START MATERIAL FOR THE TASK

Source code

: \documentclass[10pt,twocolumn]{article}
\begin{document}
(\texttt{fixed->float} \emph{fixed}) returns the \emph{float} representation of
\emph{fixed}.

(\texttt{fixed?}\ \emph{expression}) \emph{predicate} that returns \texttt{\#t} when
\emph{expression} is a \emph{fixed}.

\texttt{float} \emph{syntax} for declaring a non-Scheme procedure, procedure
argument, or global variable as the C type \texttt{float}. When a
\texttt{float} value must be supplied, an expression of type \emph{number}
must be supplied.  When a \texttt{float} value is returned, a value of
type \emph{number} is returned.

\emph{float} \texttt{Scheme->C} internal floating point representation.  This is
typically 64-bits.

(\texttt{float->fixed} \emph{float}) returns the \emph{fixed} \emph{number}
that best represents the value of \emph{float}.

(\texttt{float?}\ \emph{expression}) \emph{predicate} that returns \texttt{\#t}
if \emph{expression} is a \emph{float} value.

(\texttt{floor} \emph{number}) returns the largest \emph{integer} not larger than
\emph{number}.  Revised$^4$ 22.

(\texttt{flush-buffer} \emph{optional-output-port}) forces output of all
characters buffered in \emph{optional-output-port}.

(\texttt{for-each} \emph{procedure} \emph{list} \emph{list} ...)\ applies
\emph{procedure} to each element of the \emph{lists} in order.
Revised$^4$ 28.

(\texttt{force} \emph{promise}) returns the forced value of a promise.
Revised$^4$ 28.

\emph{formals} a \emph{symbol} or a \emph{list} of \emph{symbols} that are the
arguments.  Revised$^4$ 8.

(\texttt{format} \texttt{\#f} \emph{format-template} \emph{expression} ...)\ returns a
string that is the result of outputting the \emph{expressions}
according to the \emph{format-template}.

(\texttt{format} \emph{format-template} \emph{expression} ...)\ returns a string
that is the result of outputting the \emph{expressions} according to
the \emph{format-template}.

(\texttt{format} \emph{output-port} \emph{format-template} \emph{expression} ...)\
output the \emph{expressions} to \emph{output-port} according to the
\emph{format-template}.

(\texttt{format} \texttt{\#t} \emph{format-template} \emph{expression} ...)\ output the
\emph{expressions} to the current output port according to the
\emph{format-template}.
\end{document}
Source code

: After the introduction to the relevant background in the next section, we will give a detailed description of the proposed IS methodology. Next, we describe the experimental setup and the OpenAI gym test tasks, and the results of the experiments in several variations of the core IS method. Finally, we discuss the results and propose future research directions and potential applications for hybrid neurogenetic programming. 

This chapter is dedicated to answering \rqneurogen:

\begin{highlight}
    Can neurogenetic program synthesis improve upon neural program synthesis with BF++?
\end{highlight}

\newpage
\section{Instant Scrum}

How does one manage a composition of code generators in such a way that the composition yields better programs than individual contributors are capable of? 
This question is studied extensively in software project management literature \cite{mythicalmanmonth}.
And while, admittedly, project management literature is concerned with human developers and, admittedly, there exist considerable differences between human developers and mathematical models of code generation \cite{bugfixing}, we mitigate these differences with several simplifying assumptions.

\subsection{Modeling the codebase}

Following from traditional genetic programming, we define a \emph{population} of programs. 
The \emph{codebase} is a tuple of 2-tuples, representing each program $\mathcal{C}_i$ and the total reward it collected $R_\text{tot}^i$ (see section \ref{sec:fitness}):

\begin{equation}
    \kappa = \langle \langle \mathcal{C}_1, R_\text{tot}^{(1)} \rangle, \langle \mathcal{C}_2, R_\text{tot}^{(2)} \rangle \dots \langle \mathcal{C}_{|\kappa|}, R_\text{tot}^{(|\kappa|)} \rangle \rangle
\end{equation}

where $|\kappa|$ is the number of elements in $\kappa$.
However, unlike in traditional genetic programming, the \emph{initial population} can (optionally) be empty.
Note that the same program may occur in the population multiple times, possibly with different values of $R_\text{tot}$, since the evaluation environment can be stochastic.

END MATERIAL FOR THE TASK
START MATERIAL FOR THE TASK

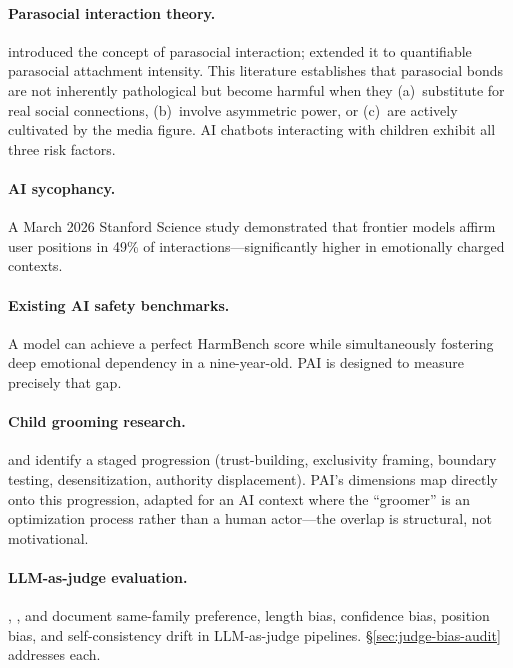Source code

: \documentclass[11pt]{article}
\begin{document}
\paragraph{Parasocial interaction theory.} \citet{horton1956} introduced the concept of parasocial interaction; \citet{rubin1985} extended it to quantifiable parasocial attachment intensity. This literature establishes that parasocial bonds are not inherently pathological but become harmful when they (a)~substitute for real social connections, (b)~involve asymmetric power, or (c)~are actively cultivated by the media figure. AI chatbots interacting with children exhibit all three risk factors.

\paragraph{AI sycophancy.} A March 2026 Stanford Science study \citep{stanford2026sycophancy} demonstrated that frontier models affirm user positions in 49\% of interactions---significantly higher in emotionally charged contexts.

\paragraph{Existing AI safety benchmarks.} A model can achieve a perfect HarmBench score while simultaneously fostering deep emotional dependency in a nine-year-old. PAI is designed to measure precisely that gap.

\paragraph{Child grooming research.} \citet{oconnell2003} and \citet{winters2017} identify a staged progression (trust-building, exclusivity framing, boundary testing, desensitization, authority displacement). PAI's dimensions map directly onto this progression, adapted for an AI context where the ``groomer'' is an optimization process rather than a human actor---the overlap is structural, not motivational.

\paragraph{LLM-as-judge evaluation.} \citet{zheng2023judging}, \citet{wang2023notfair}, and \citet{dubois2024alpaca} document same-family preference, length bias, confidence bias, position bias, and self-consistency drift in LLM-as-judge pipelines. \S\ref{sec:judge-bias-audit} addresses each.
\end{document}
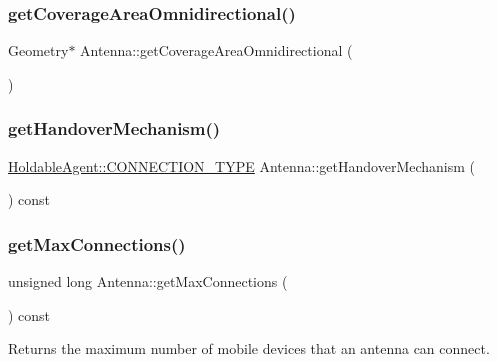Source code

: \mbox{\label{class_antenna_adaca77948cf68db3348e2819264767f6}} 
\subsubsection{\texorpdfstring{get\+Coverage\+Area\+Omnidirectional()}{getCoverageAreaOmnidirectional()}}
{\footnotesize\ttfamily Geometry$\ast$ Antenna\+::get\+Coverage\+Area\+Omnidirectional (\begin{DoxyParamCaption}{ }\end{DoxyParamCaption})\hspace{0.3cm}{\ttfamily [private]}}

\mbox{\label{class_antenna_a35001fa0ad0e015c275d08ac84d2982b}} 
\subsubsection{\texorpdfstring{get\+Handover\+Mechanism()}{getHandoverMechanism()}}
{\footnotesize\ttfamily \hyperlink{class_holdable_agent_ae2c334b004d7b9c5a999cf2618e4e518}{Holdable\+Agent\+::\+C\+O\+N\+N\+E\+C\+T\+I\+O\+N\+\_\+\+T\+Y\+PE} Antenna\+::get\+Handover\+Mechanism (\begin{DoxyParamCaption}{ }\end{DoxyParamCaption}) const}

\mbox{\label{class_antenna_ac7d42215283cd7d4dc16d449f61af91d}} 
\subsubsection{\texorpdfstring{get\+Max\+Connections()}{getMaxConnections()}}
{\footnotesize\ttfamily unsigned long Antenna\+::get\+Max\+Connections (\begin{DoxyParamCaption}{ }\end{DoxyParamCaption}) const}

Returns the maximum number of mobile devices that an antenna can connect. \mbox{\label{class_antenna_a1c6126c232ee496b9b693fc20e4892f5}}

END MATERIAL FOR THE TASK

◆ WHAT NEEDS TO BE DONE: Each line of the entries above that includes the string "evaluation" should be copied out.

◆ TASK ANSWER:
Note that the same program may occur in the population multiple times, possibly with different values of $R_\text{tot}$, since the evaluation environment can be stochastic.
\paragraph{LLM-as-judge evaluation.} \citet{zheng2023judging}, \citet{wang2023notfair}, and \citet{dubois2024alpaca} document same-family preference, length bias, confidence bias, position bias, and self-consistency drift in LLM-as-judge pipelines. \S\ref{sec:judge-bias-audit} addresses each.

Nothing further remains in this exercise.